------ Supplied information
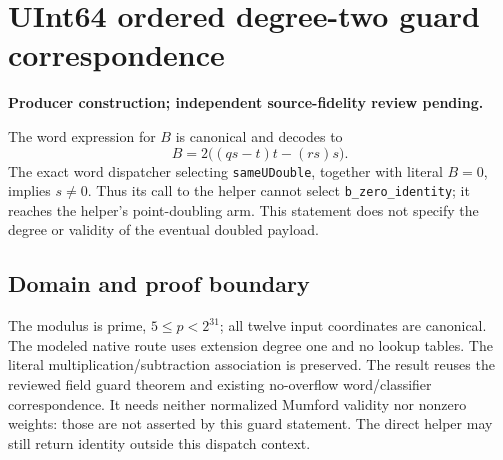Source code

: \documentclass[10pt]{article}
\begin{document}
\section*{UInt64 ordered degree-two guard correspondence}
\textbf{Producer construction; independent source-fidelity review pending.}

The word expression for $B$ is canonical and decodes to
\[
 B=2\big((qs-t)t-(rs)s\big).
\]
The exact word dispatcher selecting \texttt{sameUDouble}, together with literal $B=0$, implies $s\ne0$. Thus its call to the helper cannot select \texttt{b\_zero\_identity}; it reaches the helper's point-doubling arm. This statement does not specify the degree or validity of the eventual doubled payload.

\begin{center}\end{center}
\subsection*{Domain and proof boundary}
The modulus is prime, $5\le p<2^{31}$; all twelve input coordinates are canonical. The modeled native route uses extension degree one and no lookup tables. The literal multiplication/subtraction association is preserved. The result reuses the reviewed field guard theorem and existing no-overflow word/classifier correspondence. It needs neither normalized Mumford validity nor nonzero weights: those are not asserted by this guard statement. The direct helper may still return identity outside this dispatch context.
\end{document}
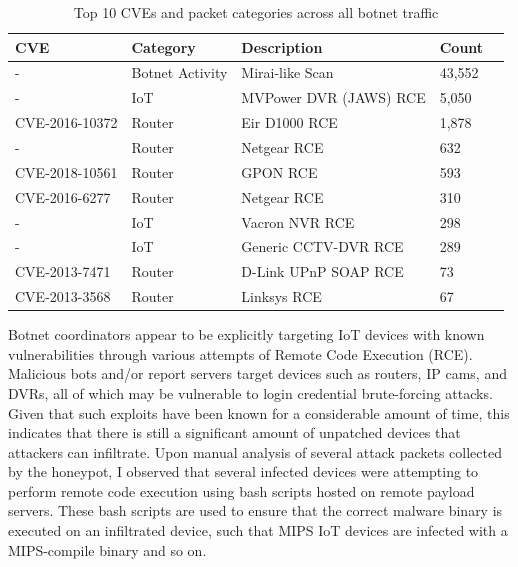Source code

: \begin{table}[!htb]
    \caption{Top 10 CVEs and packet categories across all botnet traffic}
    \centering
    \label{tab:cve_categories}
    \begin{tabular}{|l|l|l|l|l|}
    \hline
    \textbf{CVE} & \textbf{Category} & \textbf{Description} & \textbf{Count} \\ \hline
    -               & Botnet Activity & Mirai-like Scan & 43,552 \\ \hline
    -               & IoT             & MVPower DVR (JAWS) RCE & 5,050 \\ \hline
    CVE-2016-10372  & Router          & Eir D1000 RCE & 1,878 \\ \hline
    -               & Router          & Netgear RCE & 632 \\ \hline
    CVE-2018-10561  & Router          & GPON RCE & 593 \\ \hline
    CVE-2016-6277   & Router          & Netgear RCE & 310 \\ \hline
    -               & IoT             & Vacron NVR RCE & 298 \\ \hline
    -               & IoT             & Generic CCTV-DVR RCE & 289 \\ \hline
    CVE-2013-7471   & Router          & D-Link UPnP SOAP RCE & 73 \\ \hline
    CVE-2013-3568   & Router          & Linksys RCE & 67 \\ \hline
    \end{tabular}
\end{table}

Botnet coordinators appear to be explicitly targeting IoT devices with known vulnerabilities through various attempts of Remote Code Execution (RCE). Malicious bots and/or report servers target devices such as routers, IP cams, and DVRs, all of which may be vulnerable to login credential brute-forcing attacks. Given that such exploits have been known for a considerable amount of time, this indicates that there is still a significant amount of unpatched devices that attackers can infiltrate. Upon manual analysis of several attack packets collected by the honeypot, I observed that several infected devices were attempting to perform remote code execution using bash scripts hosted on remote payload servers. These bash scripts are used to ensure that the correct malware binary is executed on an infiltrated device, such that MIPS IoT devices are infected with a MIPS-compile binary and so on.



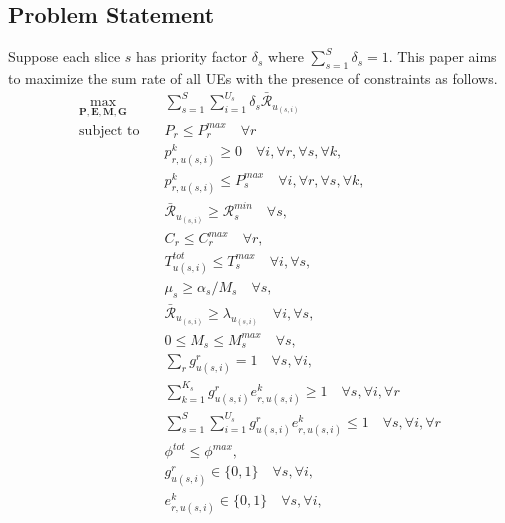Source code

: \documentclass[conference]{IEEEtran}
\begin{document}
\subsection{Problem Statement}
Suppose each slice $s$ has priority factor $\delta_s$ where $\sum_{s=1}^S \delta_s =1$.
This paper aims to maximize the sum rate of all UEs with the presence of constraints as follows.
\begin{subequations}\label{problem}
\begin{alignat}{4}
\max\limits_{\boldsymbol{P}, \boldsymbol{E}, \boldsymbol{M}, \boldsymbol{G} }   \quad &  \sum_{s=1}^{S}\sum_{i=1}^{U_s}\delta_s \bar{\mathcal{R}}_{u_{(s,i)}} \ \\
\text{subject to} \quad  &  P_r \leq P^{max}_{r} \quad \forall r
 \label{c11} \\
&p_{r,u(s,i)}^{k}  \geq 0  \quad \forall i,\forall r,\forall s, \forall k,\label{c12} \\
&p_{r,u(s,i)}^{k}  \leq P_{s}^{max}  \quad \forall i,\forall r,\forall s, \forall k,\label{c12-1} \\
&\bar{\mathcal{R}}_{u_{(s,i)}} \geq \mathcal{R}_{{s}}^{min} \quad \forall s, \label{c13} \\
& C_r \leq C^{max}_r \quad \forall r, \label{c15}\\ 
&T^{tot}_{u(s,i)}  \leq T^{max}_{s} \quad \forall i,\forall s,\label{c16} \\
& \mu_s \geq \alpha_s/M_s \quad \forall s,\label{c16-1} \\
& \bar{\mathcal{R}}_{u_{(s,i)}} \geq {\lambda}_{u_{(s,i)}} \quad \forall i,\forall s,\label{c16-2} \\
& 0 \leq M_s \leq M^{max}_s  \quad \forall s,\label{c16-3}\\
& \sum_{r}g^r_{u(s,i)} = 1  \quad \forall s,\forall i, \label{c17}  \\
& \sum_{k =1}^{K_s} g^r_{u(s,i)} e^{k}_{r,u(s,i)} \geq 1  \quad \forall s,\forall i ,\forall r \label{c18-1} \\
& \sum_{s =1}^{S}\sum_{i=1}^{U_s}g^r_{u(s,i)} e^{k}_{r,u(s,i)} \leq 1  \quad \forall s,\forall i ,\forall r \label{c18} \\
& \phi^{tot}  \leq \phi^{max}, \label{c19} \\
& g^r_{u(s,i)} \in \{0,1\} \quad \forall s,\forall i, \label{c20}  \\
& e^k_{r,u(s,i)} \in \{0,1\} \quad \forall s,\forall i, \label{c21}  
\end{alignat}
\label{constraints}
\end{subequations}
\end{document}
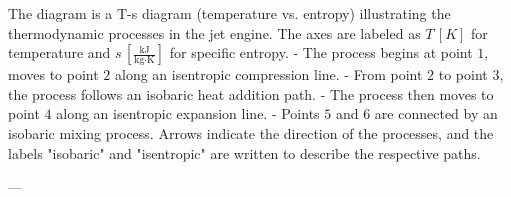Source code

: The diagram is a T-s diagram (temperature vs. entropy) illustrating the thermodynamic processes in the jet engine. The axes are labeled as \( T \, [K] \) for temperature and \( s \, [\frac{\text{kJ}}{\text{kg} \cdot \text{K}}] \) for specific entropy.  
- The process begins at point \( 1 \), moves to point \( 2 \) along an isentropic compression line.  
- From point \( 2 \) to point \( 3 \), the process follows an isobaric heat addition path.  
- The process then moves to point \( 4 \) along an isentropic expansion line.  
- Points \( 5 \) and \( 6 \) are connected by an isobaric mixing process.  
Arrows indicate the direction of the processes, and the labels "isobaric" and "isentropic" are written to describe the respective paths.

---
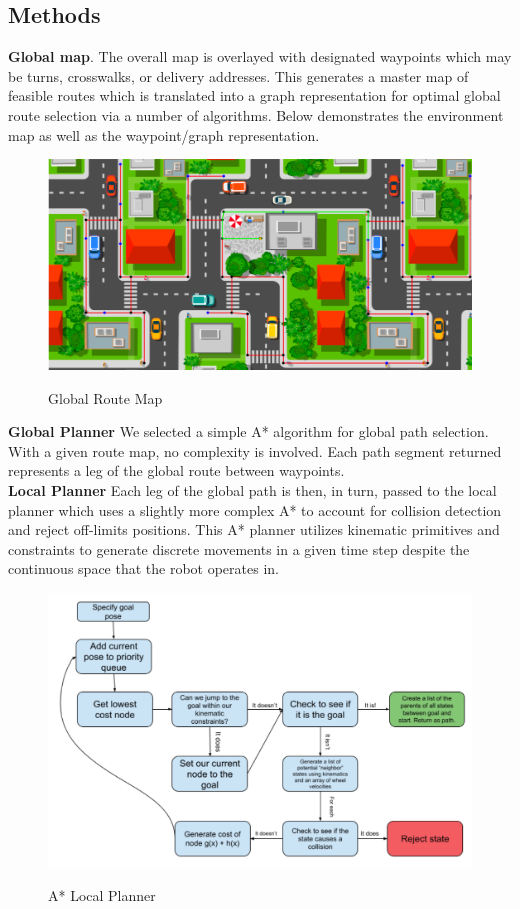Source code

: \documentclass{article}
\begin{document}
\begin{multicols}{2}
\section*{Methods}
\noindent \textbf{Global map}.  The overall map is overlayed with designated waypoints which may be turns, crosswalks, or delivery addresses.  This generates a master map of feasible routes which is translated into a graph representation for optimal global route selection via a number of algorithms.  Below demonstrates the environment map as well as the waypoint/graph representation.\\
\begin{figure}[H]
   \centering
    \includegraphics[width = 1\columnwidth]{figures/routemap.png}
     \label{fig:routemap}
     \caption{Global Route Map}
\end{figure}
\noindent \textbf{Global Planner} We selected a simple A* algorithm for global path selection.  With a given route map, no complexity is involved.  Each path segment returned represents a leg of the global route between waypoints.  \\

\noindent \textbf{Local Planner} Each leg of the global path is then, in turn, passed to the local planner which uses a slightly more complex A* to account for collision detection and reject off-limits positions. This A* planner utilizes kinematic primitives and constraints to generate discrete movements in a given time step despite the continuous space that the robot operates in.
\begin{figure}[H]
   \centering
    \includegraphics[width = 1\columnwidth]{figures/astar.png}
     \label{fig:astar}
     \caption{A* Local Planner}
\end{figure}


\end{multicols}
\end{document}
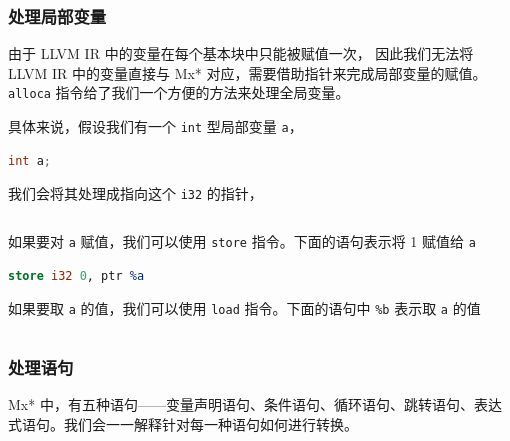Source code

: \subsubsection{处理局部变量}\label{AST-to-IR-local-variables}

由于 LLVM IR 中的变量在每个基本块中只能被赋值一次，
因此我们无法将 LLVM IR 中的变量直接与 Mx* 对应，需要借助指针来完成局部变量的赋值。
\texttt{alloca} 指令给了我们一个方便的方法来处理全局变量。

具体来说，假设我们有一个 \texttt{int} 型局部变量 \texttt{a}，
\begin{lstlisting}[language=C++]
int a;
\end{lstlisting}
我们会将其处理成指向这个 \texttt{i32} 的指针，
\begin{lstlisting}[language=LLVM]
%a = alloca i32
\end{lstlisting}
如果要对 \texttt{a} 赋值，我们可以使用 \texttt{store} 指令。下面的语句表示将 1 赋值给 \texttt{a}
\begin{lstlisting}[language=LLVM]
store i32 0, ptr %a
\end{lstlisting}
如果要取 \texttt{a} 的值，我们可以使用 \texttt{load} 指令。下面的语句中 \texttt{\%b}
表示取 \texttt{a} 的值
\begin{lstlisting}[language=LLVM]
%b = load i32, ptr %5
\end{lstlisting}

\subsubsection{处理语句}\label{AST-to-IR-statements}

Mx* 中，有五种语句——变量声明语句、条件语句、循环语句、跳转语句、表达式语句。我们会一一解释针对每一种语句如何进行转换。

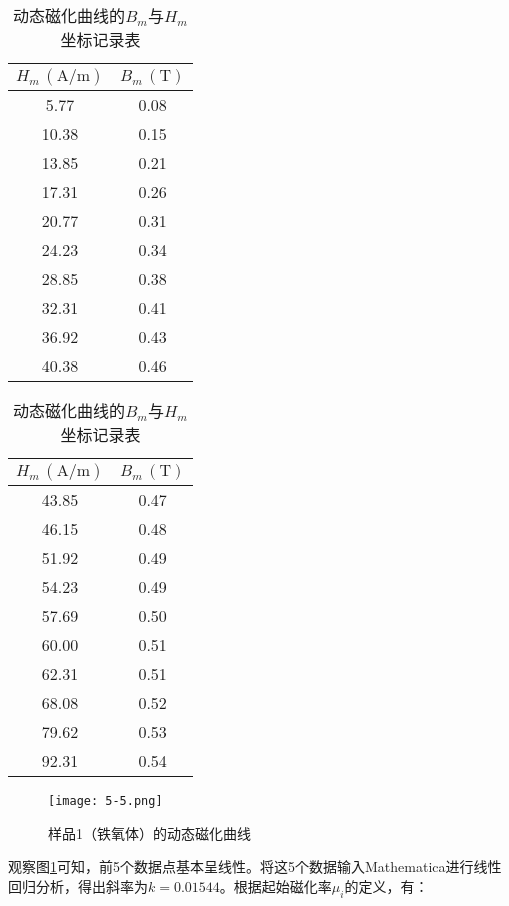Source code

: \documentclass[12pt]{article}
\begin{document}
\begin{table}[htbp]
    \centering
      \begin{tabular}{|c|c|}
      \hline
      $H_m\,(\mathrm{A/m})$ & $B_m\,(\mathrm{T})$ \\
      \hline
      5.77  & 0.08  \\
      \hline
      10.38  & 0.15  \\
      \hline
      13.85  & 0.21  \\
      \hline
      17.31  & 0.26  \\
      \hline
      20.77  & 0.31  \\
      \hline
      24.23  & 0.34  \\
      \hline
      28.85  & 0.38  \\
      \hline
      32.31  & 0.41  \\
      \hline
      36.92  & 0.43  \\
      \hline
      40.38  & 0.46  \\
      \hline
    \end{tabular}%
    \quad
    \begin{tabular}{|c|c|}
    \hline
    $H_m\,(\mathrm{A/m})$ & $B_m\,(\mathrm{T})$ \\
    \hline
    43.85  & 0.47  \\
    \hline
    46.15  & 0.48  \\
    \hline
    51.92  & 0.49  \\
    \hline
    54.23  & 0.49  \\
    \hline
    57.69  & 0.50  \\
    \hline
    60.00  & 0.51  \\
    \hline
    62.31  & 0.51  \\
    \hline
    68.08  & 0.52  \\
    \hline
    79.62  & 0.53  \\
    \hline
    92.31  & 0.54  \\
    \hline
    \end{tabular}%
    \caption{动态磁化曲线的$B_m$与$H_m$坐标记录表}
  \end{table}%

\begin{figure}[htbp]
    \centering
    \texttt{[image: 5-5.png]}
    \caption{样品1（铁氧体）的动态磁化曲线}
    \label{fig:4}
\end{figure}

观察图\ref{fig:4}可知，前5个数据点基本呈线性。将这5个数据输入Mathematica进行线性回归分析，得出斜率为$k=0.01544$。根据起始磁化率$\mu_i$的定义，有：
\end{document}
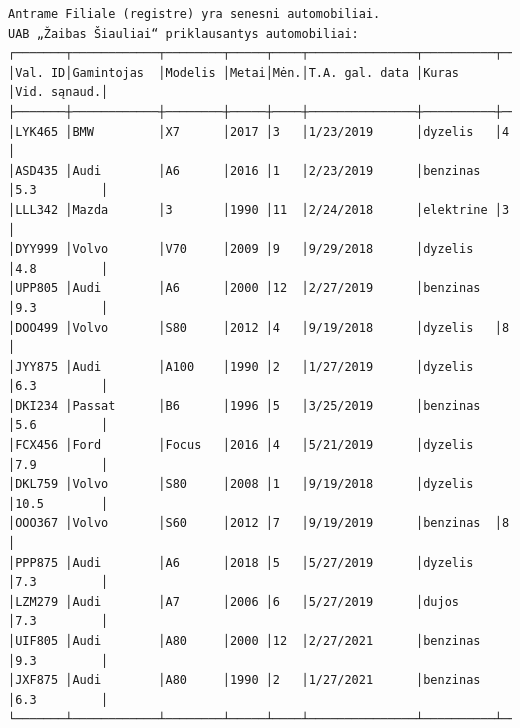 \documentclass{article}
\begin{document}
\footnotesize
\begin{verbatim}
Antrame Filiale (registre) yra senesni automobiliai.
UAB „Žaibas Šiauliai“ priklausantys automobiliai:
┌───────┬────────────┬────────┬─────┬────┬───────────────┬──────────┬────────────┐
│Val. ID│Gamintojas  │Modelis │Metai│Mėn.│T.A. gal. data │Kuras     │Vid. sąnaud.│
├───────┼────────────┼────────┼─────┼────┼───────────────┼──────────┼────────────┤
│LYK465 │BMW         │X7      │2017 │3   │1/23/2019      │dyzelis   │4           │
│ASD435 │Audi        │A6      │2016 │1   │2/23/2019      │benzinas  │5.3         │
│LLL342 │Mazda       │3       │1990 │11  │2/24/2018      │elektrine │3           │
│DYY999 │Volvo       │V70     │2009 │9   │9/29/2018      │dyzelis   │4.8         │
│UPP805 │Audi        │A6      │2000 │12  │2/27/2019      │benzinas  │9.3         │
│DOO499 │Volvo       │S80     │2012 │4   │9/19/2018      │dyzelis   │8           │
│JYY875 │Audi        │A100    │1990 │2   │1/27/2019      │dyzelis   │6.3         │
│DKI234 │Passat      │B6      │1996 │5   │3/25/2019      │benzinas  │5.6         │
│FCX456 │Ford        │Focus   │2016 │4   │5/21/2019      │dyzelis   │7.9         │
│DKL759 │Volvo       │S80     │2008 │1   │9/19/2018      │dyzelis   │10.5        │
│OOO367 │Volvo       │S60     │2012 │7   │9/19/2019      │benzinas  │8           │
│PPP875 │Audi        │A6      │2018 │5   │5/27/2019      │dyzelis   │7.3         │
│LZM279 │Audi        │A7      │2006 │6   │5/27/2019      │dujos     │7.3         │
│UIF805 │Audi        │A80     │2000 │12  │2/27/2021      │benzinas  │9.3         │
│JXF875 │Audi        │A80     │1990 │2   │1/27/2021      │benzinas  │6.3         │
└───────┴────────────┴────────┴─────┴────┴───────────────┴──────────┴────────────┘


\end{verbatim}
\end{document}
------------
• [Directions for this task]
In the records above, find every line that contains the word "routemap" and copy it.

• [Task answer]
    \includegraphics[width = 1\columnwidth]{figures/routemap.png}
     \label{fig:routemap}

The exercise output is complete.